Wednesday March 02nd 2016, 1:41 am
Filed under: Main

beforeandafter

When I kick off the orientation for new WeightWatchers members at the end of a meeting, I typically rattle off a short introductory spiel that goes something like this:

I was overweight my whole life. I went on my first diet in college, losing 15 pounds and then gaining back 20. That started a two-decade roller-coaster ride of dieting that led me to my highest weight ever. So when I joined WeightWatchers in 2002, it wasn’t that I didn’t know how to lose weight, it was that I was still looking for the “perfect diet.” What I discovered, however, was that I needed a behavior change plan, not a food plan. By attending meetings I learned not just what to eat, but how to approach my food-related behaviors –including giving myself a break for not being perfect. In the end, while I’m glad I lost 55 pounds in 2002, what makes me happiest is that I don’t weigh 60 pounds more in 2016.

There’s a little poetic license in there, as my goal is to keep this to about 90 seconds. But it’s essentially my story.

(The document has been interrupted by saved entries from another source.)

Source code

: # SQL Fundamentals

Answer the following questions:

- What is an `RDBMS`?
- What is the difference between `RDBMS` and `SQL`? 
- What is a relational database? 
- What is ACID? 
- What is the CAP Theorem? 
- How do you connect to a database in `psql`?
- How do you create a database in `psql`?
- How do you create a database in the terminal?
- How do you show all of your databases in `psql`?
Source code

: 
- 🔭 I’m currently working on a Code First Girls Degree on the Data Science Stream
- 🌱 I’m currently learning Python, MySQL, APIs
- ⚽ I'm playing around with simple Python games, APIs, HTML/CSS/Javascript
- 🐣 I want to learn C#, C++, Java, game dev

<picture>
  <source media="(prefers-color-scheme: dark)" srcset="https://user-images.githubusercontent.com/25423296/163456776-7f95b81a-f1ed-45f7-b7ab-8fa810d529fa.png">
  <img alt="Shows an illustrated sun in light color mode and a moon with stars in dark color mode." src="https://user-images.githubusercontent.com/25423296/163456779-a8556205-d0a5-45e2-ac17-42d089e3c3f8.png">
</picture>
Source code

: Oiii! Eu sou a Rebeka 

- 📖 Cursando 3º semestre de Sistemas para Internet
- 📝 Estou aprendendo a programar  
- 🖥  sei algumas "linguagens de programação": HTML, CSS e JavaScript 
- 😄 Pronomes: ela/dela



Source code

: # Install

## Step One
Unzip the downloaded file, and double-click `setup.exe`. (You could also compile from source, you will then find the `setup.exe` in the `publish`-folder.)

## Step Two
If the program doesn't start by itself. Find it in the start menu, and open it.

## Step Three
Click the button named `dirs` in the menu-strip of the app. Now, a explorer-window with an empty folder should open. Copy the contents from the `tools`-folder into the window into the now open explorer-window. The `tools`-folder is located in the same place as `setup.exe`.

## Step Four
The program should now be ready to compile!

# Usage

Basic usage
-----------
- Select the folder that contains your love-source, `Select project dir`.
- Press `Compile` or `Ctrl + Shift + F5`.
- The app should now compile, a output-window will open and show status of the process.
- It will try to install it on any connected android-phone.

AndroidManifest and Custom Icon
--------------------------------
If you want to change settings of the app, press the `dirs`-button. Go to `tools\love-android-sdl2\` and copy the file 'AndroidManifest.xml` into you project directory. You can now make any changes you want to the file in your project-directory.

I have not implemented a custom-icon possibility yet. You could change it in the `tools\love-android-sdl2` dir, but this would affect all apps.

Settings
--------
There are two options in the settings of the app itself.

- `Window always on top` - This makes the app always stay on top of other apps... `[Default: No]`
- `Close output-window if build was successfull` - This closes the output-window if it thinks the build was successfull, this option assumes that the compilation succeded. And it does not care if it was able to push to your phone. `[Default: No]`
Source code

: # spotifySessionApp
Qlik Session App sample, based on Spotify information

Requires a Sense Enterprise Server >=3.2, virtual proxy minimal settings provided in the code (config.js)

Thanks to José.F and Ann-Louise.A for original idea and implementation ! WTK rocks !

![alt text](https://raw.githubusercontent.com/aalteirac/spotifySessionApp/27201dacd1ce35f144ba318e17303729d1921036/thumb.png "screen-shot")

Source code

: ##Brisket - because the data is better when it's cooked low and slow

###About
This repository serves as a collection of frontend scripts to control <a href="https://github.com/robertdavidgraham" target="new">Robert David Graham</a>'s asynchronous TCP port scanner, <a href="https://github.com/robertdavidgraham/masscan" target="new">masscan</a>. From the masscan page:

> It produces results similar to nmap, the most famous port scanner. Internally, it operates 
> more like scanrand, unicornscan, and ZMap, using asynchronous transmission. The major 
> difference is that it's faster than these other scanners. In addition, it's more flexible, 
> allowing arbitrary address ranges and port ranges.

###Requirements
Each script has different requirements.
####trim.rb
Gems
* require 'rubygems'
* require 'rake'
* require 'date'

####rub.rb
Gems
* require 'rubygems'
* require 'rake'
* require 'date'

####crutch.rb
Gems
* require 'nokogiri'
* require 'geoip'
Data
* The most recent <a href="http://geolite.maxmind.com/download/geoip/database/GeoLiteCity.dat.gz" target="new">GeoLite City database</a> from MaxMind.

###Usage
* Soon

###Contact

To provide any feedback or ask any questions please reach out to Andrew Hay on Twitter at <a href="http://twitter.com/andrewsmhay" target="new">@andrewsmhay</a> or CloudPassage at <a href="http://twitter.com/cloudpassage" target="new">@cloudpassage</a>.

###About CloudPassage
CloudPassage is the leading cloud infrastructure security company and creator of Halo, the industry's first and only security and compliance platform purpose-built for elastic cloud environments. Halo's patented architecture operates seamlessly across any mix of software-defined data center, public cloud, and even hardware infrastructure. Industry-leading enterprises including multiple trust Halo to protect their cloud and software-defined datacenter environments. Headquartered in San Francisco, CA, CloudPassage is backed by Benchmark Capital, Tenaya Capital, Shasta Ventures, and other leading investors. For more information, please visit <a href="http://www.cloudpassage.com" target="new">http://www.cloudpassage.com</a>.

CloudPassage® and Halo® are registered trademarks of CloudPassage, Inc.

What I wonder is whether the people listening are tuning in or tuning out. Is my story relatable or does it sound too canned? When I tell them I lost weight in 2002, does that seem so long ago that I can’t possibly know what it’s like for them now, in 2016?

The part of the story I don’t mention is that the best WeightWatchers leaders I’ve had appeared on the scene long after my initial weight loss. (Kelly in San Francisco, Patti in Wisconsin, Melanie in Manhattan) The journey is also full of twists and turns, and it’s not exactly true to say that I got off the weight loss roller coaster. Much of what I’ve learned about maintenance is more recent, and is the result of repeatedly falling down.

And what truly works for me is having a strong routine – routine exercise and food habits, fixed menus, and little deviation in my weekly work and social schedule. I almost never eat at restaurants, either.

So yes, I’m happiest that I don’t weigh 60 pounds more today than when I lost weight in 2002. But I’m still on this journey, I’m still learning, and I still screw up.